8.1.4 Vector Databases

Learning Objectives

By the end of this section, you will be able to:

Understand why RAG often needs a vector database
Distinguish the relationship between “vectors”, “metadata”, and “similarity search”
Run a minimal working vector retrieval example
Know which dimensions to pay attention to when choosing a vector database

Why Aren’t Ordinary Databases Enough?

In RAG, what we need is not “exactly the same”, but “semantically similar”

Traditional databases are good at:

Exact matching
Conditional filtering
Relational queries

But the more common problem in RAG is:

The user asks a question, and the system needs to find the text chunk with the “closest meaning”.

For example, the user asks:

“How do I drop a course?”

The knowledge base may say:

“A refund can be requested within 7 days after purchasing the course”

These two sentences are not exactly the same on the surface, but they are semantically related. This is the kind of scenario vector retrieval is good at handling.

A vector database is essentially managing “semantic coordinates”

You can think of the embedding for each text chunk as a set of coordinates.
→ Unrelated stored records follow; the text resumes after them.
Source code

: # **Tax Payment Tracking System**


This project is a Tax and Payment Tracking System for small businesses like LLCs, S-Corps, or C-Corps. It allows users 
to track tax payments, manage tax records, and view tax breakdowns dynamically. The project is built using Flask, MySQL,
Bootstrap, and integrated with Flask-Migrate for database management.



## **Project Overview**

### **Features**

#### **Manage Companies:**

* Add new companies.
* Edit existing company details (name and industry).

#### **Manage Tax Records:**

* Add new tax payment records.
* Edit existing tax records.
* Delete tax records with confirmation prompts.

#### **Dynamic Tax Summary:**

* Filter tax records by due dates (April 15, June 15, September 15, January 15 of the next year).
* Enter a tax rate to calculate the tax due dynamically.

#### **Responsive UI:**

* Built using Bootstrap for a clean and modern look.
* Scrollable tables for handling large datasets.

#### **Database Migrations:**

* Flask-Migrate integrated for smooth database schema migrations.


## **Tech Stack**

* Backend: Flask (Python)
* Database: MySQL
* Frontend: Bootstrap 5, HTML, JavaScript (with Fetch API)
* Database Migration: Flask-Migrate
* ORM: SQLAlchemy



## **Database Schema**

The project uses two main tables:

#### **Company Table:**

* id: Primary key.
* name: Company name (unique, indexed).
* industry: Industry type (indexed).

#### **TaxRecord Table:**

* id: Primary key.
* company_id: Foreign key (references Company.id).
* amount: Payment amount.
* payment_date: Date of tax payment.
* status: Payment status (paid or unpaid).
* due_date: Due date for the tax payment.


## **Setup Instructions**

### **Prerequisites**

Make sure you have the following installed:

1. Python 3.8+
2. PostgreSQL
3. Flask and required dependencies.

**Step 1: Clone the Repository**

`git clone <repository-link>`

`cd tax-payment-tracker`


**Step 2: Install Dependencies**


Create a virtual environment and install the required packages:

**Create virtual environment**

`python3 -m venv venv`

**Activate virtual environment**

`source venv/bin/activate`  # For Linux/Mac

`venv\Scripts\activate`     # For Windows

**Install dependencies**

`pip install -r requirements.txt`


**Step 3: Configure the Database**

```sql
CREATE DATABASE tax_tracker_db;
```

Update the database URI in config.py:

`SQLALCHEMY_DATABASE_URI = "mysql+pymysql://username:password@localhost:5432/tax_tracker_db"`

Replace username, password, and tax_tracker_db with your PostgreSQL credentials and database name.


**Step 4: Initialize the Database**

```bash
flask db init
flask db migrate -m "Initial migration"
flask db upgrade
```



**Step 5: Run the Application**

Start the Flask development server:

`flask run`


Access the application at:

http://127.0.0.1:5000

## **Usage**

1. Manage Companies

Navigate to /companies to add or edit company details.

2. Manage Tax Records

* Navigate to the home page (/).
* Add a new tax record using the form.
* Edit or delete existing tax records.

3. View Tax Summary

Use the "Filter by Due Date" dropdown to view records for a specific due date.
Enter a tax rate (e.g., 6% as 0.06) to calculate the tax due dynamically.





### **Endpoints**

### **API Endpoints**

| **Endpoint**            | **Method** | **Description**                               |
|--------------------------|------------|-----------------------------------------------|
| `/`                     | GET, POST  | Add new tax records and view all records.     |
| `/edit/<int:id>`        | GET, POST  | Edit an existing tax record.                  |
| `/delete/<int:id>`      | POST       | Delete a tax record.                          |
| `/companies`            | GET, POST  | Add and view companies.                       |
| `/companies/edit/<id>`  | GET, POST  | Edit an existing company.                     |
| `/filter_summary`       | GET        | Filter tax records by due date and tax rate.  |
What a vector database does is:

Store these coordinates
When a user submits a query, convert the question into coordinates too
Find the nearest points

What Does a Vector Database Usually Store?

It stores not only vectors, but also text and metadata

A record usually contains at least:

id
vector
text
metadata

For example:

record = {
    "id": "doc_001",
    "vector": [0.2, 0.8, 0.1],
    "text": "A refund can be requested within 7 days after purchasing the course",
    "metadata": {"section": "refund policy", "source": "policy.pdf"}
}

print(record)

Why is metadata important?

Because in many cases, you do not just want “semantically close”; you also want to “meet business filtering conditions”.

For example:

Only search section=refund policy
Only search a specific product version
Only search documents from a specific department

So a vector database is not “vectors only”, but a combined management system for “vectors + text + metadata”.

Vector record and metadata filtering diagram

A Minimal Working Vector Retriever

Below we will hand-write a tiny vector database with numpy so the principle is completely visible.

import numpy as np

records = [
    {
        "id": "r1",
        "vector": np.array([0.95, 0.05, 0.10]),
        "text": "A refund can be requested within 7 days after purchasing the course",
        "metadata": {"section": "refund policy"}
    },
    {
        "id": "r2",
        "vector": np.array([0.10, 0.95, 0.05]),
        "text": "You can receive a certificate after completing the course project",
        "metadata": {"section": "certificate info"}
    },
    {
        "id": "r3",
        "vector": np.array([0.20, 0.80, 0.15]),
        "text": "The system will issue a certificate after passing the final course test",
        "metadata": {"section": "certificate info"}
    }
]

query_vector = np.array([0.90, 0.10, 0.10])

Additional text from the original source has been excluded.